169    Nell’ambito della seconda parte del presente motivo, le ricorrenti sostengono che esistono numerosissime tasse all’esportazione in India. Di conseguenza, sarebbero innumerevoli i rami produttivi che possono beneficiare della politica di sostegno alle industrie a valle asseritamente condotta dalle pubbliche autorità indiane attraverso le restrizioni all’esportazione. Pertanto, la Commissione non potrebbe concludere per la specificità delle restrizioni all’esportazione di cui trattasi senza aver intrapreso un’analisi delle altre tasse all’esportazione in vigore in India e dei possibili interventi delle pubbliche autorità relativi a tali altre tasse.

170    La Commissione, sostenuta dall’interveniente, contesta la fondatezza di tale parte del motivo.

171    Occorre rilevare che la seconda parte di tale motivo si basa sulla presunta esistenza, in India, di tasse all’esportazione riguardanti numerosi prodotti.

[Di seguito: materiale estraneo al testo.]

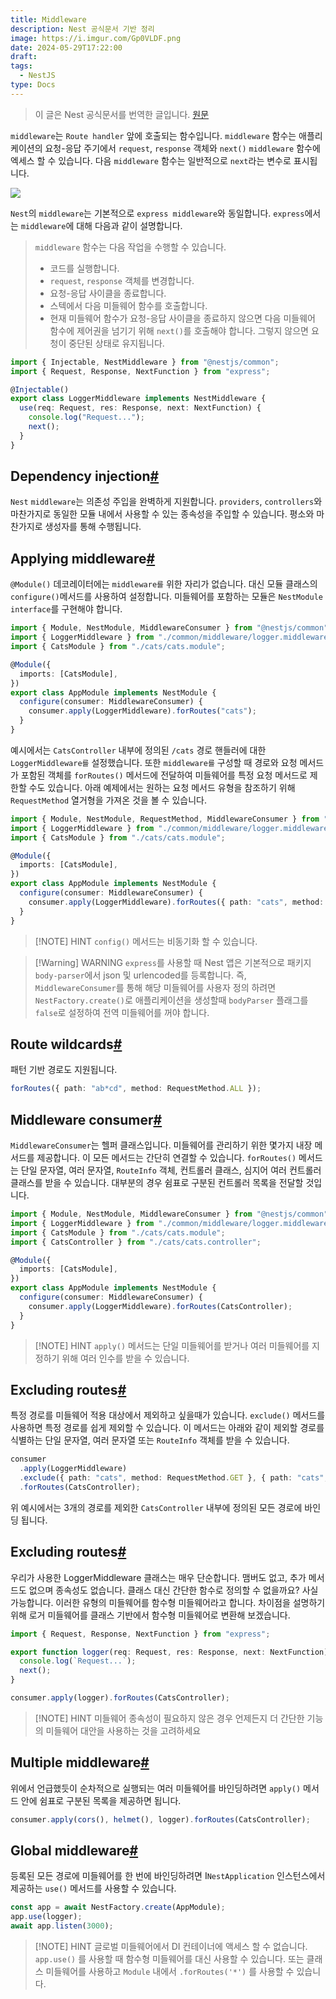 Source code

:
 ```yaml
---
title: Middleware
description: Nest 공식문서 기반 정리
image: https://i.imgur.com/Gp0VLDF.png
date: 2024-05-29T17:22:00
draft:
tags:
  - NestJS
type: Docs
---
```


> 이 글은 Nest 공식문서를 번역한 글입니다. [원문](https://docs.nestjs.com/middleware)

`middleware`는 `Route handler` 앞에 호출되는 함수입니다. `middleware` 함수는 애플리케이션의 요청-응답 주기에서 `request`, `response` 객체와 `next()` `middleware` 함수에 엑세스 할 수 있습니다. 다음 `middleware` 함수는 일반적으로 `next`라는 변수로 표시됩니다.

![](https://i.imgur.com/LXGku0S.png)

`Nest`의 `middleware`는 기본적으로 `express middleware`와 동일합니다. `express`에서는 `middleware`에 대해 다음과 같이 설명합니다.

> `middleware` 함수는 다음 작업을 수행할 수 있습니다.
>
> - 코드를 실행합니다.
> - `request`, `response` 객체를 변경합니다.
> - 요청-응답 사이클을 종료합니다.
> - 스텍에서 다음 미들웨어 함수를 호출합니다.
> - 현재 미들웨어 함수가 요청-응답 사이클을 종료하지 않으면 다음 미들웨어 함수에 제어권을 넘기기 위해 `next()`를 호출해야 합니다. 그렇지 않으면 요청이 중단된 상태로 유지됩니다.

```typescript
import { Injectable, NestMiddleware } from "@nestjs/common";
import { Request, Response, NextFunction } from "express";

@Injectable()
export class LoggerMiddleware implements NestMiddleware {
  use(req: Request, res: Response, next: NextFunction) {
    console.log("Request...");
    next();
  }
}
```

## Dependency injection[#](https://docs.nestjs.com/middleware#dependency-injection)

`Nest` `middleware`는 의존성 주입을 완벽하게 지원합니다. `providers`, `controllers`와 마찬가지로 동일한 모듈 내에서 사용할 수 있는 종속성을 주입할 수 있습니다. 평소와 마찬가지로 생성자를 통해 수행됩니다.

## Applying middleware[#](https://docs.nestjs.com/middleware#applying-middleware)

`@Module()` 데코레이터에는 `middleware를` 위한 자리가 없습니다. 대신 모듈 클래스의 `configure()`메서드를 사용하여 설정합니다. 미들웨어를 포함하는 모듈은 `NestModule interface`를 구현해야 합니다.

```typescript
import { Module, NestModule, MiddlewareConsumer } from "@nestjs/common";
import { LoggerMiddleware } from "./common/middleware/logger.middleware";
import { CatsModule } from "./cats/cats.module";

@Module({
  imports: [CatsModule],
})
export class AppModule implements NestModule {
  configure(consumer: MiddlewareConsumer) {
    consumer.apply(LoggerMiddleware).forRoutes("cats");
  }
}
```

예시에서는 `CatsController` 내부에 정의된 `/cats` 경로 핸들러에 대한 `LoggerMiddleware를` 설정했습니다. 또한 `middleware를` 구성할 때 경로와 요청 메서드가 포함된 객체를 `forRoutes()` 메서드에 전달하여 미들웨어를 특정 요청 메서드로 제한할 수도 있습니다. 아래 예제에서는 원하는 요청 메서드 유형을 참조하기 위해 `RequestMethod` 열거형을 가져온 것을 볼 수 있습니다.

```typescript
import { Module, NestModule, RequestMethod, MiddlewareConsumer } from "@nestjs/common";
import { LoggerMiddleware } from "./common/middleware/logger.middleware";
import { CatsModule } from "./cats/cats.module";

@Module({
  imports: [CatsModule],
})
export class AppModule implements NestModule {
  configure(consumer: MiddlewareConsumer) {
    consumer.apply(LoggerMiddleware).forRoutes({ path: "cats", method: RequestMethod.GET });
  }
}
```

> [!NOTE] HINT
> `config()` 메서드는 비동기화 할 수 있습니다.

> [!Warning] WARNING
> `express`를 사용할 때 Nest 앱은 기본적으로 패키지 `body-parser`에서 json 및 urlencoded를 등록합니다. 즉, `MiddlewareConsumer`를 통해 해당 미들웨어를 사용자 정의 하려면 `NestFactory.create()`로 애플리케이션을 생성할때 `bodyParser` 플래그를 `false`로 설정하여 전역 미들웨어를 꺼야 합니다.

## Route wildcards[#](https://docs.nestjs.com/middleware#route-wildcards)

패턴 기반 경로도 지원됩니다.

```typescript
forRoutes({ path: "ab*cd", method: RequestMethod.ALL });
```

## Middleware consumer[#](https://docs.nestjs.com/middleware#middleware-consumer)

`MiddlewareConsumer`는 헬퍼 클래스입니다. 미들웨어를 관리하기 위한 몇가지 내장 메서드를 제공합니다. 이 모든 메서드는 간단히 연결할 수 있습니다. `forRoutes()` 메서드는 단일 문자열, 여러 문자열, `RouteInfo` 객체, 컨트롤러 클래스, 심지어 여러 컨트롤러 클래스를 받을 수 있습니다. 대부분의 경우 쉼표로 구분된 컨트롤러 목록을 전달할 것입니다.

```typescript
import { Module, NestModule, MiddlewareConsumer } from "@nestjs/common";
import { LoggerMiddleware } from "./common/middleware/logger.middleware";
import { CatsModule } from "./cats/cats.module";
import { CatsController } from "./cats/cats.controller";

@Module({
  imports: [CatsModule],
})
export class AppModule implements NestModule {
  configure(consumer: MiddlewareConsumer) {
    consumer.apply(LoggerMiddleware).forRoutes(CatsController);
  }
}
```

> [!NOTE] HINT
> `apply()` 메서드는 단일 미들웨어를 받거나 여러 미들웨어를 지정하기 위해 여러 인수를 받을 수 있습니다.

## Excluding routes[#](https://docs.nestjs.com/middleware#excluding-routes)

특정 경로를 미들웨어 적용 대상에서 제외하고 싶을때가 있습니다. `exclude()` 메서드를 사용하면 특정 경로를 쉽게 제외할 수 있습니다. 이 메서드는 아래와 같이 제외할 경로를 식별하는 단일 문자열, 여러 문자열 또는 `RouteInfo` 객체를 받을 수 있습니다.

```typescript
consumer
  .apply(LoggerMiddleware)
  .exclude({ path: "cats", method: RequestMethod.GET }, { path: "cats", method: RequestMethod.POST }, "cats/(.*)")
  .forRoutes(CatsController);
```

위 예시에서는 3개의 경로를 제외한 `CatsController` 내부에 정의된 모든 경로에 바인딩 됩니다.

## Excluding routes[#](https://docs.nestjs.com/middleware#excluding-routes)

우리가 사용한 LoggerMiddleware 클래스는 매우 단순합니다. 맴버도 없고, 추가 메서드도 없으며 종속성도 없습니다. 클래스 대신 간단한 함수로 정의할 수 없을까요? 사실 가능합니다. 이러한 유형의 미들웨어를 함수형 미들웨어라고 합니다. 차이점을 설명하기 위해 로거 미들웨어를 클래스 기반에서 함수형 미들웨어로 변환해 보겠습니다.

```typescript
import { Request, Response, NextFunction } from "express";

export function logger(req: Request, res: Response, next: NextFunction) {
  console.log(`Request...`);
  next();
}
```

```typescript
consumer.apply(logger).forRoutes(CatsController);
```

> [!NOTE] HINT
> 미들웨어 종속성이 필요하지 않은 경우 언제든지 더 간단한 기능의 미들웨어 대안을 사용하는 것을 고려하세요

## Multiple middleware[#](https://docs.nestjs.com/middleware#multiple-middleware)

위에서 언급했듯이 순차적으로 실행되는 여러 미들웨어를 바인딩하려면 `apply()` 메서드 안에 쉼표로 구분된 목록을 제공하면 됩니다.

```typescript
consumer.apply(cors(), helmet(), logger).forRoutes(CatsController);
```

## Global middleware[#](https://docs.nestjs.com/middleware#global-middleware)

등록된 모든 경로에 미들웨어를 한 번에 바인딩하려면 I`NestApplication` 인스턴스에서 제공하는 `use()` 메서드를 사용할 수 있습니다.

```typescript
const app = await NestFactory.create(AppModule);
app.use(logger);
await app.listen(3000);
```

> [!NOTE] HINT
> 글로벌 미들웨어에서 DI 컨테이너에 액세스 할 수 없습니다. `app.use()` 를 사용할 때 함수형 미들웨어를 대신 사용할 수 있습니다. 또는 클래스 미들웨어를 사용하고 `Module` 내에서 `.forRoutes('*')` 를 사용할 수 있습니다.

Va osservato, in primo luogo, che le restrizioni all’esportazione di cui trattasi consistono non soltanto in una tassa all’esportazione, ma sono costituite da due misure, vale a dire la tassa all’esportazione sul minerale di ferro e il DFP e che queste due misure costituiscono l’attuazione di una politica delle pubbliche autorità indiane volta a sovvenzionare la siderurgia indiana.

172    In secondo luogo, anche ammettendo che le pubbliche autorità indiane abbiano introdotto numerose sovvenzioni basate su un meccanismo di restrizioni all’esportazione volte a sostenere vari settori industriali, occorre comunque ritenere che il requisito della specificità riguarderebbe ciascuna di tali sovvenzioni in particolare, e non il fatto che le pubbliche autorità ricorrano al sovvenzionamento solo in misura limitata.

173    Di conseguenza, è sufficiente che la Commissione analizzi la natura sovvenzionale delle misure in questione, in particolare la tassa all’esportazione sul minerale di ferro, senza dover analizzare inoltre altre tasse all’esportazione aventi ad oggetto altri prodotti. Come sottolineato dalla Commissione, qualsiasi tassa all’esportazione è concepita in maniera autonoma, concerne prodotti diversi e può andare a vantaggio di operatori economici diversi, sicché solo un’analisi concreta di ogni tassa all’esportazione permette di determinare se essa costituisca o meno una sovvenzione specifica.

174    Ad ogni modo, le ricorrenti non hanno affatto dimostrato che le restrizioni di cui trattasi, relative al minerale di ferro, farebbero parte di una politica orizzontale di sostegno riguardante tutte le industrie indiane operanti nei settori situati a valle dei prodotti oggetto di misure comparabili.

175    Di conseguenza, occorre respingere la seconda parte del terzo motivo in quanto infondata e, pertanto, il terzo motivo nel suo insieme.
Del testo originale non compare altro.